For completness here are TimescaleDB failures. Prometheus and Grafana fail with identical errors.

kubectl describe pod tobs1-timescaledb-0
Name:           tobs1-timescaledb-0
Namespace:      observability
Priority:       0
Node:           <none>
Labels:         app=tobs1-timescaledb
                cluster-name=tobs1
                controller-revision-hash=tobs1-timescaledb-6865b75968
                release=tobs1
                statefulset.kubernetes.io/pod-name=tobs1-timescaledb-0
Annotations:    <none>
Status:         Pending
IP:             
IPs:            <none>
Controlled By:  StatefulSet/tobs1-timescaledb
Init Containers:
  tstune:
    Image:      timescale/timescaledb-ha:pg14.4-ts2.7.2-p0
    Port:       <none>
    Host Port:  <none>
    Command:
      sh
      -c
      set -e
      [ $CPUS -eq 0 ]   && CPUS="${RESOURCES_CPU_LIMIT}"

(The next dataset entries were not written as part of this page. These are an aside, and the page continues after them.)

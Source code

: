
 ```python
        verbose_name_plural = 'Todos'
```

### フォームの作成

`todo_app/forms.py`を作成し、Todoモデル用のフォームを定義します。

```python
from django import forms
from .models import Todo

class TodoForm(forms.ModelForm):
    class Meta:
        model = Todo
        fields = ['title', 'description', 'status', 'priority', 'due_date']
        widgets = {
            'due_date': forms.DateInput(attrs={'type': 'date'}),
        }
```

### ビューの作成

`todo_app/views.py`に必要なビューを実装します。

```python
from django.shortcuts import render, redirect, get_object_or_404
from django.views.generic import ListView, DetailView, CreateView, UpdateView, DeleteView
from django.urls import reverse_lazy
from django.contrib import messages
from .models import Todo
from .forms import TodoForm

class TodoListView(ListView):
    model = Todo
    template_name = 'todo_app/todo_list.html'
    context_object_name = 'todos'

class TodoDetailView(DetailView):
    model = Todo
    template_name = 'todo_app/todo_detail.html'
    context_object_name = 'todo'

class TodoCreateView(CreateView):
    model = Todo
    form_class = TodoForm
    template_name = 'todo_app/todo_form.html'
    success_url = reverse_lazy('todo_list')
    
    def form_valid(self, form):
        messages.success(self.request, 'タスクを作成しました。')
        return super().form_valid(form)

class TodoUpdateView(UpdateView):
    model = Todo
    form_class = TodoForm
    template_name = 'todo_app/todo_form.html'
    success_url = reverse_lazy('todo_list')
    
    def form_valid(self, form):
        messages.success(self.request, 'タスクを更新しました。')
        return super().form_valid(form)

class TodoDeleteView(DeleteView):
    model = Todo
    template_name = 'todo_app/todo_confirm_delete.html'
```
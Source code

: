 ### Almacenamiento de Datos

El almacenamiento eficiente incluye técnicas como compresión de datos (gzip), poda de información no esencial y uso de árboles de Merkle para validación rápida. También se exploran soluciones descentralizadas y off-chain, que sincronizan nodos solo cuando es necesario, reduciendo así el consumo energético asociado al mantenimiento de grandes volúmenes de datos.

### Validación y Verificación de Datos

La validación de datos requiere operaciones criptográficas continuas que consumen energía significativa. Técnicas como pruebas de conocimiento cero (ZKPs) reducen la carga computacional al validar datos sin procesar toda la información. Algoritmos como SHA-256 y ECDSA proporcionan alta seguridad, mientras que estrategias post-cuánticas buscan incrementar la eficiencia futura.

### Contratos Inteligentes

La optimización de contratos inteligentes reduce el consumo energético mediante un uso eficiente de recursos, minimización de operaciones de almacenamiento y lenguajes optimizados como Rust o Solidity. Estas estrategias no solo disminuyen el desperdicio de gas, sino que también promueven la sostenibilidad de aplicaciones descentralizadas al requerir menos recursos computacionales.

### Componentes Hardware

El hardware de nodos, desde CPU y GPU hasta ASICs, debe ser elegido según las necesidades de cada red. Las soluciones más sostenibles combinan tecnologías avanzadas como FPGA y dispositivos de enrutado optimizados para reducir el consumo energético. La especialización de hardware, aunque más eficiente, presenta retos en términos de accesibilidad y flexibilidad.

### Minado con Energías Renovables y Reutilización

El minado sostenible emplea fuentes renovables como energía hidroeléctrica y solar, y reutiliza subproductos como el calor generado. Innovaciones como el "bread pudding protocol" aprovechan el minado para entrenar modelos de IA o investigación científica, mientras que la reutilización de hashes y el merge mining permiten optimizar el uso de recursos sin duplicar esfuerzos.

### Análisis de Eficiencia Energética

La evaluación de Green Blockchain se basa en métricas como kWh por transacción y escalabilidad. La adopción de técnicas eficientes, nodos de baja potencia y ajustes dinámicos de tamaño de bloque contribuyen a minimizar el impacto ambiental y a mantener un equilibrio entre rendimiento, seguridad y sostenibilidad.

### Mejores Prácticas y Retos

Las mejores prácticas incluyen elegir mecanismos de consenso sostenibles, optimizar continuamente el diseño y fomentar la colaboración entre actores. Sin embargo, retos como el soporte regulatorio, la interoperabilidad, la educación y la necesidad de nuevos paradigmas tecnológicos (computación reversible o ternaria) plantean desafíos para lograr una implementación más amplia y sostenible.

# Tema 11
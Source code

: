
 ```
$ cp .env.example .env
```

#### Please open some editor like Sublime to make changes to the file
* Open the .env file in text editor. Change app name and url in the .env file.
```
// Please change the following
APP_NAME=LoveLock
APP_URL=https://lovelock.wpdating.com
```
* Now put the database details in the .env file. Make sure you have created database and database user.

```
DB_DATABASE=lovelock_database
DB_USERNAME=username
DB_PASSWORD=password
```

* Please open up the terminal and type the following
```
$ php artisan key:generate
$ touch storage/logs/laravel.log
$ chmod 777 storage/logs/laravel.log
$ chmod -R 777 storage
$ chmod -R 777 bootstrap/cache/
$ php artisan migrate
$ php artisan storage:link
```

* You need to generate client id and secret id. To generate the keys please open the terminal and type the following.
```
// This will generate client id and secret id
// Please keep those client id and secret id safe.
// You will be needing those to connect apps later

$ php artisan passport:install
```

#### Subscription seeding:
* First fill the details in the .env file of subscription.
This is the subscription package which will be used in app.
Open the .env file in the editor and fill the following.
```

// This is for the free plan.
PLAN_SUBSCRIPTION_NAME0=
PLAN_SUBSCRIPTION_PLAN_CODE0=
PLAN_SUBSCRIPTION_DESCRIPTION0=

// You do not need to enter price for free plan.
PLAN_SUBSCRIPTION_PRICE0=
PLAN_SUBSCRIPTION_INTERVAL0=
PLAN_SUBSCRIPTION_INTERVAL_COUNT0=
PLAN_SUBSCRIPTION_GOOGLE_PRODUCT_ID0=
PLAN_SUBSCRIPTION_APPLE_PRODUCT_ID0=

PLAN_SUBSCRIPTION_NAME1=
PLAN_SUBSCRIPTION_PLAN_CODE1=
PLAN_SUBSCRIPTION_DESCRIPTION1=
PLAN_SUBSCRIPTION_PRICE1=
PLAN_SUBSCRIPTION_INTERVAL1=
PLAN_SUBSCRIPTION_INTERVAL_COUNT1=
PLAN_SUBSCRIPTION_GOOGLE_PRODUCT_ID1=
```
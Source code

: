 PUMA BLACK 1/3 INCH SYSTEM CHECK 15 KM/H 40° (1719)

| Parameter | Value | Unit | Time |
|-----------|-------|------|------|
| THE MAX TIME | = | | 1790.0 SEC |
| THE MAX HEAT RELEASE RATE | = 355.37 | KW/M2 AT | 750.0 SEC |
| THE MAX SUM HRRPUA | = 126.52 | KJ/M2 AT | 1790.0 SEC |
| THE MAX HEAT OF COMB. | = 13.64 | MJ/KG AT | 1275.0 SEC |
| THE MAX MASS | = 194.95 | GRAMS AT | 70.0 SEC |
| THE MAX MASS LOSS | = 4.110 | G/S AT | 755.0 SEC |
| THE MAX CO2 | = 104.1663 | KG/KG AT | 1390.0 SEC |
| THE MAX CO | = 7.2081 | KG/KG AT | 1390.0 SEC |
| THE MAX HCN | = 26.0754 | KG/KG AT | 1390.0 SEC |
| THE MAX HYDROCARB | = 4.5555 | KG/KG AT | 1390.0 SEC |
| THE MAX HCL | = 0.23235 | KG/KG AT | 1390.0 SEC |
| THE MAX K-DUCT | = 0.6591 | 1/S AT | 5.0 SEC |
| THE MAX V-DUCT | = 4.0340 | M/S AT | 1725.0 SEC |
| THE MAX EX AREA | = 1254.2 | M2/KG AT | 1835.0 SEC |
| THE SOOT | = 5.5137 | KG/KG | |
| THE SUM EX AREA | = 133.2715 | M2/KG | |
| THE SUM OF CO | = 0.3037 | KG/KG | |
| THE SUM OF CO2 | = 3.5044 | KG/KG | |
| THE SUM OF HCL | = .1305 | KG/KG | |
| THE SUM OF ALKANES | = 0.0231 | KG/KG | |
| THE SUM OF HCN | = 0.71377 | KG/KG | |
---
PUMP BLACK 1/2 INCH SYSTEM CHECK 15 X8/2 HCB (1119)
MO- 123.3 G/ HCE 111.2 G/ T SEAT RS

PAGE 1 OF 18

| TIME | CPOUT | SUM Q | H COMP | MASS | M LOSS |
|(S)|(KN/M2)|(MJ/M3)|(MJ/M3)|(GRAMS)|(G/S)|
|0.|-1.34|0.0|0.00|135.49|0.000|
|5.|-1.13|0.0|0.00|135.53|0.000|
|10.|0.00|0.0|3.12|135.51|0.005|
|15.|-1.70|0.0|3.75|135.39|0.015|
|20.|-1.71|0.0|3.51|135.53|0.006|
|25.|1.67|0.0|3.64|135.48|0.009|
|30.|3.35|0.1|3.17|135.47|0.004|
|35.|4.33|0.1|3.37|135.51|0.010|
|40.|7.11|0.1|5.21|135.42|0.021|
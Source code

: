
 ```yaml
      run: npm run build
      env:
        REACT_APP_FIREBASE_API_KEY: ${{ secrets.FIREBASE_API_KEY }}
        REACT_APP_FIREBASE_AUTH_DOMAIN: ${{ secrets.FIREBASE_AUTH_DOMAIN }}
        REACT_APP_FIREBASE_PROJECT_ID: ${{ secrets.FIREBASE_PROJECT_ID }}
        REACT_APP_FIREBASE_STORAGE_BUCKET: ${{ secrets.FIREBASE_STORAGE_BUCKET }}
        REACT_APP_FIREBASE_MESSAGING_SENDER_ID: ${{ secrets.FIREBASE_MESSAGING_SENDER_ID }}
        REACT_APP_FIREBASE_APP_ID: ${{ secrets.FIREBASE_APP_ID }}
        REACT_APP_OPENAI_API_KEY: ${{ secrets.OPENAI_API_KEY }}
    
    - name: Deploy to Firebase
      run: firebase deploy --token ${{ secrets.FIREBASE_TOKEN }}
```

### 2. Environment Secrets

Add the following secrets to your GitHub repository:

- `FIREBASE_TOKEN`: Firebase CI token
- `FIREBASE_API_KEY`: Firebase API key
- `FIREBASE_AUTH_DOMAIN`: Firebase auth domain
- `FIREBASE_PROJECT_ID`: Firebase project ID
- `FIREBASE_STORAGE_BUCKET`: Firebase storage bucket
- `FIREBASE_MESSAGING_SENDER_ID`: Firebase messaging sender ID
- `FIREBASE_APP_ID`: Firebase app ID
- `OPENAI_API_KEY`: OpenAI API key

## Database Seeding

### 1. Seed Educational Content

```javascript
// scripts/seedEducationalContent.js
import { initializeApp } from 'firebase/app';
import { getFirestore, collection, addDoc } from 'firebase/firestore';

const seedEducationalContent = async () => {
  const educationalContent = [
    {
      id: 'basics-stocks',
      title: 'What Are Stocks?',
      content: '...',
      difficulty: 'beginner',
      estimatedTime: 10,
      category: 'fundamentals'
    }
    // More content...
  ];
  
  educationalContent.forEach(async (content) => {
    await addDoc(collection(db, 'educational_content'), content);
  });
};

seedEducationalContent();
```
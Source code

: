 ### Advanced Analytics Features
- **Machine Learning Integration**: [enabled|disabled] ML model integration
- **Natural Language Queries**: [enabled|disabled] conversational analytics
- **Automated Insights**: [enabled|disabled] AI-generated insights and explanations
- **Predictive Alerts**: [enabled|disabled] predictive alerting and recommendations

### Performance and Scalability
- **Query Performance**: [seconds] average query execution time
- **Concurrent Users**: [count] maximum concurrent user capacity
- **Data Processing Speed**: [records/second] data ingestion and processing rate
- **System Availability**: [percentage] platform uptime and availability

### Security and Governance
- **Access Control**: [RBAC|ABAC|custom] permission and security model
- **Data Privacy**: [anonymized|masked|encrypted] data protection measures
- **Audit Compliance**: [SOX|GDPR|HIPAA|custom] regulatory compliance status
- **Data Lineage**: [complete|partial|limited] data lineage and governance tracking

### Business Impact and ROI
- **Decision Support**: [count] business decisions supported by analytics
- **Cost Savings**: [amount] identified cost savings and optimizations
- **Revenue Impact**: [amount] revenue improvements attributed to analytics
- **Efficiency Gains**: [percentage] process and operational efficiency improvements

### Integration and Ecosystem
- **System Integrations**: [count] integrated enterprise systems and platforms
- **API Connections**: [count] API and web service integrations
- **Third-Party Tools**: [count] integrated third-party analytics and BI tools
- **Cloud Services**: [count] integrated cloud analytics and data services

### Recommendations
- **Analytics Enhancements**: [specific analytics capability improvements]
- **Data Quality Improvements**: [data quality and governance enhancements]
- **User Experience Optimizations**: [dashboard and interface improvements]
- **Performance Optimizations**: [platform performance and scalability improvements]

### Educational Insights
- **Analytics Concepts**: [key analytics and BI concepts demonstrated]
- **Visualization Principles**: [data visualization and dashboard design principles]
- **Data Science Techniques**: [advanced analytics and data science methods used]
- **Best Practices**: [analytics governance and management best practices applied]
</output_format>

      [ $MEMORY -eq 0 ] && MEMORY="${RESOURCES_MEMORY_LIMIT}"
      
      if [ -f "${PGDATA}/postgresql.base.conf" ] && ! grep "${INCLUDE_DIRECTIVE}" postgresql.base.conf -qxF; then
        echo "${INCLUDE_DIRECTIVE}" >> "${PGDATA}/postgresql.base.conf"
      fi
      
      touch "${TSTUNE_FILE}"
      timescaledb-tune -quiet -pg-version 11 -conf-path "${TSTUNE_FILE}" -cpus "${CPUS}" -memory "${MEMORY}MB" \
         -yes
      
      # If there is a dedicated WAL Volume, we want to set max_wal_size to 60% of that volume
      # If there isn't a dedicated WAL Volume, we set it to 20% of the data volume
      if [ "${RESOURCES_WAL_VOLUME}" = "0" ]; then
        WALMAX="${RESOURCES_DATA_VOLUME}"
        WALPERCENT=20
      else
        WALMAX="${RESOURCES_WAL_VOLUME}"
        WALPERCENT=60
      fi
      
      WALMAX=$(numfmt --from=auto ${WALMAX})
      
      # Wal segments are 16MB in size, in this way we get a "nice" number of the nearest
      # 16MB
      WALMAX=$(( $WALMAX / 100 * $WALPERCENT / 16777216 * 16 ))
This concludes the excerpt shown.